BRIEF
Using the material below, write out every entry exactly.

RECORDS FOR THIS EXERCISE
########

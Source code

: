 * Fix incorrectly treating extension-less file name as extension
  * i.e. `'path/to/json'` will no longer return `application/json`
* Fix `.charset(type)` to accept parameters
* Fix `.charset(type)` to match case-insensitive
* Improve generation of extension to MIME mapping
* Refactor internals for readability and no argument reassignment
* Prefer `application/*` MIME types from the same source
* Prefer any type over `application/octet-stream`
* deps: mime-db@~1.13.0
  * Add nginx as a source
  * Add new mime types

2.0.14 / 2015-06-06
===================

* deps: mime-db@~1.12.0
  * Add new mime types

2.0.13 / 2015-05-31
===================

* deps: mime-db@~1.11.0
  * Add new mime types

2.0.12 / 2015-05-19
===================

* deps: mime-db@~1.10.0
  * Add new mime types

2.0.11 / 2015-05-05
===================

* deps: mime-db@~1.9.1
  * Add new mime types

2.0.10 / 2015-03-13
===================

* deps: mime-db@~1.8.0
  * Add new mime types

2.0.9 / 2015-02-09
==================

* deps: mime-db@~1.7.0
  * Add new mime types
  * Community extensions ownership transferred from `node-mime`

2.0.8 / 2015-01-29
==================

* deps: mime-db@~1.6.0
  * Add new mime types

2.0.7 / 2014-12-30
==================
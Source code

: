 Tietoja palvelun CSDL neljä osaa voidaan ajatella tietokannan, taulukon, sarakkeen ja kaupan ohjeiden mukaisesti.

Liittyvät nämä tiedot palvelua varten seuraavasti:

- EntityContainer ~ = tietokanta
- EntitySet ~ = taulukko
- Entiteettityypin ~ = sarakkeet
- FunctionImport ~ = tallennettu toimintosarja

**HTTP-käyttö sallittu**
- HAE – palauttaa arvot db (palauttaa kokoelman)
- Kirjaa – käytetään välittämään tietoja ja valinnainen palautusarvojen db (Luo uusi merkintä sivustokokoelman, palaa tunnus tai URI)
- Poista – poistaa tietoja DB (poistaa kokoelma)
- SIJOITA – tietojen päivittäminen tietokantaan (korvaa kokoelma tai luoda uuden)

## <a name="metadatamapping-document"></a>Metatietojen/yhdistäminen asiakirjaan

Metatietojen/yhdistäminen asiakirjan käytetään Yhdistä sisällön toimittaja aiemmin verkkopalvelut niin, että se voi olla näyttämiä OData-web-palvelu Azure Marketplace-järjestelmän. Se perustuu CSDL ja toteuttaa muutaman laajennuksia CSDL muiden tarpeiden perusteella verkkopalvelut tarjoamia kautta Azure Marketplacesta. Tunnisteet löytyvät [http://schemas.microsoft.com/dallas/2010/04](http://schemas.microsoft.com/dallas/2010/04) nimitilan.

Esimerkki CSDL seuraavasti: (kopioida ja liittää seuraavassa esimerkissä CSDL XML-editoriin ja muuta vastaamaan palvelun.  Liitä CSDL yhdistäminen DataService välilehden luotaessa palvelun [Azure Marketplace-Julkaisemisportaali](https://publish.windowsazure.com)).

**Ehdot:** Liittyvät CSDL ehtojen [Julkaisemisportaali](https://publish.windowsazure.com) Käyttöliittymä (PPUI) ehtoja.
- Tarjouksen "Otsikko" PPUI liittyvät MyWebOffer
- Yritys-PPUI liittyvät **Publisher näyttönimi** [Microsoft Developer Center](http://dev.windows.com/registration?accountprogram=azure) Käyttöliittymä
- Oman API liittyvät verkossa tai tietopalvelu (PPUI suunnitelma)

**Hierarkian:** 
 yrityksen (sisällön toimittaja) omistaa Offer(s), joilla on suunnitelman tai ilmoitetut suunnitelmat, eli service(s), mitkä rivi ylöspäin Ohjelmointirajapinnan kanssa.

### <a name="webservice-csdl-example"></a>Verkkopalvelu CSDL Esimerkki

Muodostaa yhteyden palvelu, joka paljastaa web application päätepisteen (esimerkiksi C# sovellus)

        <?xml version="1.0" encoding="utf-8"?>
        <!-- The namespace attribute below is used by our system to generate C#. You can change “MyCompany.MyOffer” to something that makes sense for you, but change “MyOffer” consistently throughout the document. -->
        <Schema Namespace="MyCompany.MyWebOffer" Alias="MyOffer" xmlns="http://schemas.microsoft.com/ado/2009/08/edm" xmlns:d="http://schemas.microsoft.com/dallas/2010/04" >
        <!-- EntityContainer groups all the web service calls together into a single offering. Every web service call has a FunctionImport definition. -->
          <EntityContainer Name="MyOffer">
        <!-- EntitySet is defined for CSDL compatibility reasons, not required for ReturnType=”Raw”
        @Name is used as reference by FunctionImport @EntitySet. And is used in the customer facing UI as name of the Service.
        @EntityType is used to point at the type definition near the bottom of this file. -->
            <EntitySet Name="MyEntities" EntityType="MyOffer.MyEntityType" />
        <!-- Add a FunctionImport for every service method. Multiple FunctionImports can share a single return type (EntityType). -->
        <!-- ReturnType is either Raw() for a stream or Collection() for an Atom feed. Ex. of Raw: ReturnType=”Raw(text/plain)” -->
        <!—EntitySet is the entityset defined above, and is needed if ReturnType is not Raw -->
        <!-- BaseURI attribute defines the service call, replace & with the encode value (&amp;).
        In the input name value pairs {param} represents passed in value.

########

ANSWER TO THIS PROBLEM
Source code

: * Fix incorrectly treating extension-less file name as extension
  * i.e. `'path/to/json'` will no longer return `application/json`
* Fix `.charset(type)` to accept parameters
* Fix `.charset(type)` to match case-insensitive
* Improve generation of extension to MIME mapping
* Refactor internals for readability and no argument reassignment
* Prefer `application/*` MIME types from the same source
* Prefer any type over `application/octet-stream`
* deps: mime-db@~1.13.0
  * Add nginx as a source
  * Add new mime types

2.0.14 / 2015-06-06
===================

* deps: mime-db@~1.12.0
  * Add new mime types

2.0.13 / 2015-05-31
===================

* deps: mime-db@~1.11.0
  * Add new mime types

2.0.12 / 2015-05-19
===================

* deps: mime-db@~1.10.0
  * Add new mime types

2.0.11 / 2015-05-05
===================

* deps: mime-db@~1.9.1
  * Add new mime types

2.0.10 / 2015-03-13
===================

* deps: mime-db@~1.8.0
  * Add new mime types

2.0.9 / 2015-02-09
==================

* deps: mime-db@~1.7.0
  * Add new mime types
  * Community extensions ownership transferred from `node-mime`

2.0.8 / 2015-01-29
==================

* deps: mime-db@~1.6.0
  * Add new mime types

2.0.7 / 2014-12-30
==================
Source code

: Tietoja palvelun CSDL neljä osaa voidaan ajatella tietokannan, taulukon, sarakkeen ja kaupan ohjeiden mukaisesti.

Liittyvät nämä tiedot palvelua varten seuraavasti:

- EntityContainer ~ = tietokanta
- EntitySet ~ = taulukko
- Entiteettityypin ~ = sarakkeet
- FunctionImport ~ = tallennettu toimintosarja

**HTTP-käyttö sallittu**
- HAE – palauttaa arvot db (palauttaa kokoelman)
- Kirjaa – käytetään välittämään tietoja ja valinnainen palautusarvojen db (Luo uusi merkintä sivustokokoelman, palaa tunnus tai URI)
- Poista – poistaa tietoja DB (poistaa kokoelma)
- SIJOITA – tietojen päivittäminen tietokantaan (korvaa kokoelma tai luoda uuden)

## <a name="metadatamapping-document"></a>Metatietojen/yhdistäminen asiakirjaan

Metatietojen/yhdistäminen asiakirjan käytetään Yhdistä sisällön toimittaja aiemmin verkkopalvelut niin, että se voi olla näyttämiä OData-web-palvelu Azure Marketplace-järjestelmän. Se perustuu CSDL ja toteuttaa muutaman laajennuksia CSDL muiden tarpeiden perusteella verkkopalvelut tarjoamia kautta Azure Marketplacesta. Tunnisteet löytyvät [http://schemas.microsoft.com/dallas/2010/04](http://schemas.microsoft.com/dallas/2010/04) nimitilan.

Esimerkki CSDL seuraavasti: (kopioida ja liittää seuraavassa esimerkissä CSDL XML-editoriin ja muuta vastaamaan palvelun.  Liitä CSDL yhdistäminen DataService välilehden luotaessa palvelun [Azure Marketplace-Julkaisemisportaali](https://publish.windowsazure.com)).

**Ehdot:** Liittyvät CSDL ehtojen [Julkaisemisportaali](https://publish.windowsazure.com) Käyttöliittymä (PPUI) ehtoja.
- Tarjouksen "Otsikko" PPUI liittyvät MyWebOffer
- Yritys-PPUI liittyvät **Publisher näyttönimi** [Microsoft Developer Center](http://dev.windows.com/registration?accountprogram=azure) Käyttöliittymä
- Oman API liittyvät verkossa tai tietopalvelu (PPUI suunnitelma)

**Hierarkian:** 
 yrityksen (sisällön toimittaja) omistaa Offer(s), joilla on suunnitelman tai ilmoitetut suunnitelmat, eli service(s), mitkä rivi ylöspäin Ohjelmointirajapinnan kanssa.

### <a name="webservice-csdl-example"></a>Verkkopalvelu CSDL Esimerkki

Muodostaa yhteyden palvelu, joka paljastaa web application päätepisteen (esimerkiksi C# sovellus)

        <?xml version="1.0" encoding="utf-8"?>
        <!-- The namespace attribute below is used by our system to generate C#. You can change “MyCompany.MyOffer” to something that makes sense for you, but change “MyOffer” consistently throughout the document. -->
        <Schema Namespace="MyCompany.MyWebOffer" Alias="MyOffer" xmlns="http://schemas.microsoft.com/ado/2009/08/edm" xmlns:d="http://schemas.microsoft.com/dallas/2010/04" >
        <!-- EntityContainer groups all the web service calls together into a single offering. Every web service call has a FunctionImport definition. -->
          <EntityContainer Name="MyOffer">
        <!-- EntitySet is defined for CSDL compatibility reasons, not required for ReturnType=”Raw”
        @Name is used as reference by FunctionImport @EntitySet. And is used in the customer facing UI as name of the Service.
        @EntityType is used to point at the type definition near the bottom of this file. -->
            <EntitySet Name="MyEntities" EntityType="MyOffer.MyEntityType" />
        <!-- Add a FunctionImport for every service method. Multiple FunctionImports can share a single return type (EntityType). -->
        <!-- ReturnType is either Raw() for a stream or Collection() for an Atom feed. Ex. of Raw: ReturnType=”Raw(text/plain)” -->
        <!—EntitySet is the entityset defined above, and is needed if ReturnType is not Raw -->
        <!-- BaseURI attribute defines the service call, replace & with the encode value (&amp;).
        In the input name value pairs {param} represents passed in value.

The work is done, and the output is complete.